▸ Task brief
Nothing should be left out. Transcribe the entries exactly as written.

▸ Dataset extract
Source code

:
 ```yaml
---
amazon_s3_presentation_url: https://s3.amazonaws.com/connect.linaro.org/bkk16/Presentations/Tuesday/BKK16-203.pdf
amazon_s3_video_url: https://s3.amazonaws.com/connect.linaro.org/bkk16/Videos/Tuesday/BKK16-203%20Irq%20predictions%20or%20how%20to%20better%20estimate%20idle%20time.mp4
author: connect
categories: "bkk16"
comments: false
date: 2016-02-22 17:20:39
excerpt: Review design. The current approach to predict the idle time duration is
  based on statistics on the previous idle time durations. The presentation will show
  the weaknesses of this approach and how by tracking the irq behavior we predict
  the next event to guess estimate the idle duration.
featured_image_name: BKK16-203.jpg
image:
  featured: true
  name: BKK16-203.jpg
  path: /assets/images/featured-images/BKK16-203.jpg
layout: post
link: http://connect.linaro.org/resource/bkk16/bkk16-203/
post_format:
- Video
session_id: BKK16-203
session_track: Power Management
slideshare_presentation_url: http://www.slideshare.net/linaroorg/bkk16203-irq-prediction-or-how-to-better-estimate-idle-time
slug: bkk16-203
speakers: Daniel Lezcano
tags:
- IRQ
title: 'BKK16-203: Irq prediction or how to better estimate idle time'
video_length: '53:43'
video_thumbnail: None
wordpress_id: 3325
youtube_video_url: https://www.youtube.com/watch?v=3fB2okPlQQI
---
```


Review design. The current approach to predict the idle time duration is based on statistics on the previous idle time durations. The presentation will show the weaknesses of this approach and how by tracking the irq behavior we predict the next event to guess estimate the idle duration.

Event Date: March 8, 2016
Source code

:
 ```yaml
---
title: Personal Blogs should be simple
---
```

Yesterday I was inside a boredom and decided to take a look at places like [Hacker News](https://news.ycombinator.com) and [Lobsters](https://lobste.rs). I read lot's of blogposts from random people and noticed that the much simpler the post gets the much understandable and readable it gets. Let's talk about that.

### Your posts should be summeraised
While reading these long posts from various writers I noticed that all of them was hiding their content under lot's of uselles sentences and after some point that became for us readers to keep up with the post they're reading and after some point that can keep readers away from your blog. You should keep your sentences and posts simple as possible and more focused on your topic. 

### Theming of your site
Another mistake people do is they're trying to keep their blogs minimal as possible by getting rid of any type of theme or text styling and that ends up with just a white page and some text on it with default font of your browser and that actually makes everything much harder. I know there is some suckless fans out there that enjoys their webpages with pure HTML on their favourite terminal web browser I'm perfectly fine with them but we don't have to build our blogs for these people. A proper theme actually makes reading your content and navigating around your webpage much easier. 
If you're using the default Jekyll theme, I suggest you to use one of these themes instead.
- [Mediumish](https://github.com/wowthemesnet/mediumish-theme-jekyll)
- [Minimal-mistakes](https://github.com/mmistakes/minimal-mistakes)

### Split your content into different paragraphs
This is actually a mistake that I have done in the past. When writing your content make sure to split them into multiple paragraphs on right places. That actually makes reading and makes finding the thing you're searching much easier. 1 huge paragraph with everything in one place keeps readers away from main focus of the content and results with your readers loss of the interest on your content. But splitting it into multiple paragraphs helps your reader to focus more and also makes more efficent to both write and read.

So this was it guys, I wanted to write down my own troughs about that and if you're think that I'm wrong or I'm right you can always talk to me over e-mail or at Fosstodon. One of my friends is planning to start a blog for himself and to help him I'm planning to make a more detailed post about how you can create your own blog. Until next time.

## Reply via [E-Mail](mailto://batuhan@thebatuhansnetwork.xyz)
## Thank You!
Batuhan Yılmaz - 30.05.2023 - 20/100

▸ Answer below
Source code

:
 ```yaml
---
amazon_s3_presentation_url: https://s3.amazonaws.com/connect.linaro.org/bkk16/Presentations/Tuesday/BKK16-203.pdf
amazon_s3_video_url: https://s3.amazonaws.com/connect.linaro.org/bkk16/Videos/Tuesday/BKK16-203%20Irq%20predictions%20or%20how%20to%20better%20estimate%20idle%20time.mp4
author: connect
categories: "bkk16"
comments: false
date: 2016-02-22 17:20:39
excerpt: Review design. The current approach to predict the idle time duration is
  based on statistics on the previous idle time durations. The presentation will show
  the weaknesses of this approach and how by tracking the irq behavior we predict
  the next event to guess estimate the idle duration.
featured_image_name: BKK16-203.jpg
image:
  featured: true
  name: BKK16-203.jpg
  path: /assets/images/featured-images/BKK16-203.jpg
layout: post
link: http://connect.linaro.org/resource/bkk16/bkk16-203/
post_format:
- Video
session_id: BKK16-203
session_track: Power Management
slideshare_presentation_url: http://www.slideshare.net/linaroorg/bkk16203-irq-prediction-or-how-to-better-estimate-idle-time
slug: bkk16-203
speakers: Daniel Lezcano
tags:
- IRQ
title: 'BKK16-203: Irq prediction or how to better estimate idle time'
video_length: '53:43'
video_thumbnail: None
wordpress_id: 3325
youtube_video_url: https://www.youtube.com/watch?v=3fB2okPlQQI
---
```


Review design. The current approach to predict the idle time duration is based on statistics on the previous idle time durations. The presentation will show the weaknesses of this approach and how by tracking the irq behavior we predict the next event to guess estimate the idle duration.

Event Date: March 8, 2016
Source code

:
 ```yaml
---
title: Personal Blogs should be simple
---
```

Yesterday I was inside a boredom and decided to take a look at places like [Hacker News](https://news.ycombinator.com) and [Lobsters](https://lobste.rs). I read lot's of blogposts from random people and noticed that the much simpler the post gets the much understandable and readable it gets. Let's talk about that.

### Your posts should be summeraised
While reading these long posts from various writers I noticed that all of them was hiding their content under lot's of uselles sentences and after some point that became for us readers to keep up with the post they're reading and after some point that can keep readers away from your blog. You should keep your sentences and posts simple as possible and more focused on your topic. 

### Theming of your site
Another mistake people do is they're trying to keep their blogs minimal as possible by getting rid of any type of theme or text styling and that ends up with just a white page and some text on it with default font of your browser and that actually makes everything much harder. I know there is some suckless fans out there that enjoys their webpages with pure HTML on their favourite terminal web browser I'm perfectly fine with them but we don't have to build our blogs for these people. A proper theme actually makes reading your content and navigating around your webpage much easier. 
If you're using the default Jekyll theme, I suggest you to use one of these themes instead.
- [Mediumish](https://github.com/wowthemesnet/mediumish-theme-jekyll)
- [Minimal-mistakes](https://github.com/mmistakes/minimal-mistakes)

### Split your content into different paragraphs
This is actually a mistake that I have done in the past. When writing your content make sure to split them into multiple paragraphs on right places. That actually makes reading and makes finding the thing you're searching much easier. 1 huge paragraph with everything in one place keeps readers away from main focus of the content and results with your readers loss of the interest on your content. But splitting it into multiple paragraphs helps your reader to focus more and also makes more efficent to both write and read.

So this was it guys, I wanted to write down my own troughs about that and if you're think that I'm wrong or I'm right you can always talk to me over e-mail or at Fosstodon. One of my friends is planning to start a blog for himself and to help him I'm planning to make a more detailed post about how you can create your own blog. Until next time.

## Reply via [E-Mail](mailto://batuhan@thebatuhansnetwork.xyz)
## Thank You!
Batuhan Yılmaz - 30.05.2023 - 20/100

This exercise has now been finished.